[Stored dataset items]
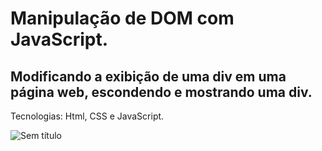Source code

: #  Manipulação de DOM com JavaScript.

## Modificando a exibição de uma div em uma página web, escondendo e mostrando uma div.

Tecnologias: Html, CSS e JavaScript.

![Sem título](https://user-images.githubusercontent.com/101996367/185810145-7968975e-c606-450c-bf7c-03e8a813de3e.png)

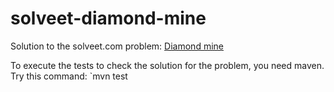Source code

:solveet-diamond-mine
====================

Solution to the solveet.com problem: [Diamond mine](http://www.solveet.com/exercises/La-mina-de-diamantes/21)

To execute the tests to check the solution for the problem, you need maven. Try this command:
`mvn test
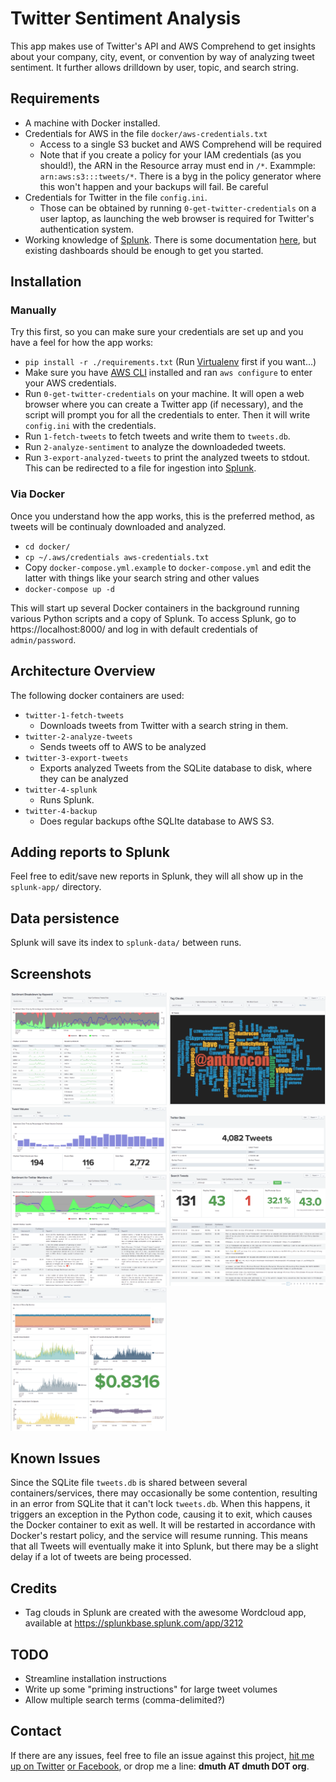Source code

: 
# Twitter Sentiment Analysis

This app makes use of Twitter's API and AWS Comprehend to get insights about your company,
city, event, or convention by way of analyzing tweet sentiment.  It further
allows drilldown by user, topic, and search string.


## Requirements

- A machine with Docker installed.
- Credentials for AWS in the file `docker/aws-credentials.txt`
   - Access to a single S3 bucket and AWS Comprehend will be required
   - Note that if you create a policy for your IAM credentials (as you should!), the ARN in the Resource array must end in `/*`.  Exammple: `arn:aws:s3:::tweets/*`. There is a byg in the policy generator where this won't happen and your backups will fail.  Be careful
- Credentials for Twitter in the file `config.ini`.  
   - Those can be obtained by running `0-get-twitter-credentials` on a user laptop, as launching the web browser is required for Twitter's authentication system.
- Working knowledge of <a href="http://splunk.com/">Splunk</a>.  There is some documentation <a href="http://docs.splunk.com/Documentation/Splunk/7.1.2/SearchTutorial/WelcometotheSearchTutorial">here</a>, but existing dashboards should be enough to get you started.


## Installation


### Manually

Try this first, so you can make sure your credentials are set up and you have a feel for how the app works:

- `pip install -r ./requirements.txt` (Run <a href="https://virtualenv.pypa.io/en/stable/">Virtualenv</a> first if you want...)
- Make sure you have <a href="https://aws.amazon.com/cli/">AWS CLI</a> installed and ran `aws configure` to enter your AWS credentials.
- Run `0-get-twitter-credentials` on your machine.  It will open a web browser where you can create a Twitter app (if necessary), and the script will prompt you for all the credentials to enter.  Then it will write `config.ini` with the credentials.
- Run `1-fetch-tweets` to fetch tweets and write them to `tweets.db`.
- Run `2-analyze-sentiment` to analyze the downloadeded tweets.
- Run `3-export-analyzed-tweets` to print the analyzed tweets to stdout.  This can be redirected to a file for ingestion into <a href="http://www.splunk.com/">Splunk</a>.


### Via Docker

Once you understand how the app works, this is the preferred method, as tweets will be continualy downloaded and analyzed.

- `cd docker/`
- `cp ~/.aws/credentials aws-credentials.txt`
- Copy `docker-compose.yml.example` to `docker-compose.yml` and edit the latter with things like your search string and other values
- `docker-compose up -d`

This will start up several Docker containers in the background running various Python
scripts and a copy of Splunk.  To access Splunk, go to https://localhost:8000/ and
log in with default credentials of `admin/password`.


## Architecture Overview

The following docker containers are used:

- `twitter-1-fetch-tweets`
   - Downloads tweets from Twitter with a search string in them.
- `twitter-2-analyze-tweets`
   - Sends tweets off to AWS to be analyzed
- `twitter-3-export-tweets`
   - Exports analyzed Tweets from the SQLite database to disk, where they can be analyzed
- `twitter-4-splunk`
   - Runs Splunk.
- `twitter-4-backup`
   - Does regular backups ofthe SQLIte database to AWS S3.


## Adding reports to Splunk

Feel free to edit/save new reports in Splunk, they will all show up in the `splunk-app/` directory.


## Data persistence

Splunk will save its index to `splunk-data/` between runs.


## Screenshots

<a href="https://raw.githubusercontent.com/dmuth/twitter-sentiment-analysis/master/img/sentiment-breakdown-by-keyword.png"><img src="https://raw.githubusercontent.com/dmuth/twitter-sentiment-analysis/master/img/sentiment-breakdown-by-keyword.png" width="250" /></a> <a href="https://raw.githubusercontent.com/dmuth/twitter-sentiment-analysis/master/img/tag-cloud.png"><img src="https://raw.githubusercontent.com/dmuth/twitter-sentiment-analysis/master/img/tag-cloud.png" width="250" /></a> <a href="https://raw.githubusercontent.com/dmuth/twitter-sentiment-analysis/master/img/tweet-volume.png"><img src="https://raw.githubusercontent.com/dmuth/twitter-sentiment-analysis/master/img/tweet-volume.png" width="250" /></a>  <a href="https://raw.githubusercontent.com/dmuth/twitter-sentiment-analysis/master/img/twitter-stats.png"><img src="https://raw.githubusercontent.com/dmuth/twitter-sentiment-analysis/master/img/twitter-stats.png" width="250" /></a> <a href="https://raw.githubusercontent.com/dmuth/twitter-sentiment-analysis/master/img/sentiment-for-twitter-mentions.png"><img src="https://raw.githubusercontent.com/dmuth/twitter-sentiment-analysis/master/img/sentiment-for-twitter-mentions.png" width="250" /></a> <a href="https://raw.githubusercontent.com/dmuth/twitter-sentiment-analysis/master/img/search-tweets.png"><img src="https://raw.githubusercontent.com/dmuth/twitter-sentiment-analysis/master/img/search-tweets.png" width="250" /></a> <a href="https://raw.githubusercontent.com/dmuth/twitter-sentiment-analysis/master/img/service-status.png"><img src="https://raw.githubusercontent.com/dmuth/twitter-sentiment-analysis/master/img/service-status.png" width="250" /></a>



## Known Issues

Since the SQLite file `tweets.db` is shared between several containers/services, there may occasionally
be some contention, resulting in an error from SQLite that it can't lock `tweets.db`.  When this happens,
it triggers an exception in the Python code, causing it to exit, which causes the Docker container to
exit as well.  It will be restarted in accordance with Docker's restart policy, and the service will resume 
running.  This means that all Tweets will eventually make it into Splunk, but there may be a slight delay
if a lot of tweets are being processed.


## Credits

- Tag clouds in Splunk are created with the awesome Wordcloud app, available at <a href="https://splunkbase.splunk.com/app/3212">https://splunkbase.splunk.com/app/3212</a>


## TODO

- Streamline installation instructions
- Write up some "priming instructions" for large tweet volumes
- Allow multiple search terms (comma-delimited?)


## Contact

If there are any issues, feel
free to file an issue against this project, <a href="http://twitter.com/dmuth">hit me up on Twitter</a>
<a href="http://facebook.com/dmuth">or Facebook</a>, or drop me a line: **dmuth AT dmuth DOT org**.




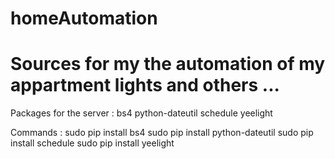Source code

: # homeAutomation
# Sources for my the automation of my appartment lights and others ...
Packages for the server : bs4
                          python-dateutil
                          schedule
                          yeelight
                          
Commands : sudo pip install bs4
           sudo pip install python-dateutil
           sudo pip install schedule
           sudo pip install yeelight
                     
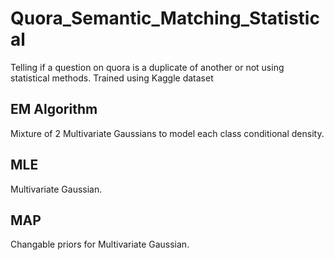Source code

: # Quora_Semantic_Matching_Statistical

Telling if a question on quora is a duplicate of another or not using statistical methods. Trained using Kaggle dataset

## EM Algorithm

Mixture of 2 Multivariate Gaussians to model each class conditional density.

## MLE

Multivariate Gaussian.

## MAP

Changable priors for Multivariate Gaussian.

• _WHAT TO PRODUCE_: Starting at the line that contains "Try this first, so" and stopping after the line that contains "- Make sure", write out every line exactly as it appears above, and no other line.

• _ANSWER BOX_:
Try this first, so you can make sure your credentials are set up and you have a feel for how the app works:

- `pip install -r ./requirements.txt` (Run <a href="https://virtualenv.pypa.io/en/stable/">Virtualenv</a> first if you want...)
- Make sure you have <a href="https://aws.amazon.com/cli/">AWS CLI</a> installed and ran `aws configure` to enter your AWS credentials.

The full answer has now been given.